Location
- Koh Samui Thailand
- 9°32′40″N 100°02′44″E﻿ / ﻿9.544545°N 100.045559°E

Information
- Type: Private international school
- Established: September 2006
- Grades: K–13
- Enrollment: 300

= The International School of Samui =

The International School of Samui (ISS; โรงเรียนนานาชาติสมุย, ) is an international school on the island of Koh Samui in Thailand.

Its curriculum is structured in accordance with the National Curriculum of England. The majority of the teaching staff are British and are recruited from the UK. The sole language of instruction is English. The school has 300 students, both boys and girls from 3 to 18 years of age, currently enrolled from 35 countries. It is organised into 4 phases: Early Years, Primary School, Senior School and Sixth Form.

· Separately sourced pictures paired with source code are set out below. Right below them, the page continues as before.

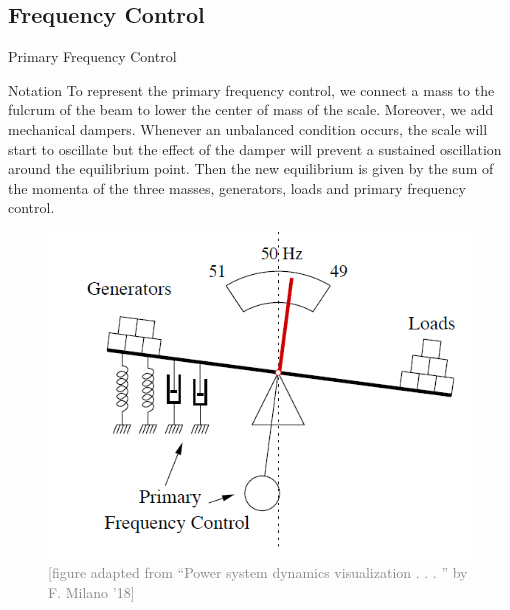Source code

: \documentclass{beamer}
\begin{document}
\subsection{Frequency Control}
\begin{frame}{Primary Frequency Control}
\begin{block}{Notation}
{\tiny To represent the primary frequency control, we connect a mass to the fulcrum of the beam to lower
the center of mass of the scale. Moreover, we add mechanical dampers. Whenever an unbalanced condition occurs, the scale will start to oscillate
but the effect of the damper will prevent a sustained oscillation around the equilibrium point. Then the
new equilibrium is given by the sum of the momenta of the three masses, generators, loads and
primary frequency control.}
\end{block}

        \begin{figure}
        \includegraphics[scale=0.35]{Figures/SystemInertia.PNG}
        \caption{\textcolor{gray}{\tiny [figure adapted from “Power system dynamics visualization . . . ” by F. Milano ’18]}}
        \end{figure}

\end{frame}
\end{document}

== History of International School of Samui ==
ISS was founded in 2007 under its old name of Bluewater by former Headmaster, Mr. Jeremy Lees, a UK Qualified Teacher, ISI International School Inspector and former British Army Officer and Helicopter Pilot. As well as Mrs. Victoria Lees, a former MFL teacher. Mr Lees remains President of the Board of Governors.

== Accreditation ==
ISS is accredited by Education Development Trust (EDT) & International School's Quality Mark (ISQM), formally known as CfBT. ISS is an accredited Cambridge International Examinations Centre (CiE), Pearson EdExcel Examinations Centre, and member of ISAT (International Schools Association of Thailand).

== Houses ==
There are 3 houses in the Primary School named after mythical creatures:
- Phoenix (Red)
- Griffin (Blue)
- Pegasus (Green)

There are 2 houses in Senior School:
- Oxford (Oxford Blue) - Lincoln, Somerville and Trinity
- Cambridge (Cambridge Blue) - Darwin, Selwyn and Wolfson

Each house is led by a House Captain and all students are enrolled in the Houses. Competitions and activities are held throughout the year to win House trophies given at the end of the academic year on Speech Day.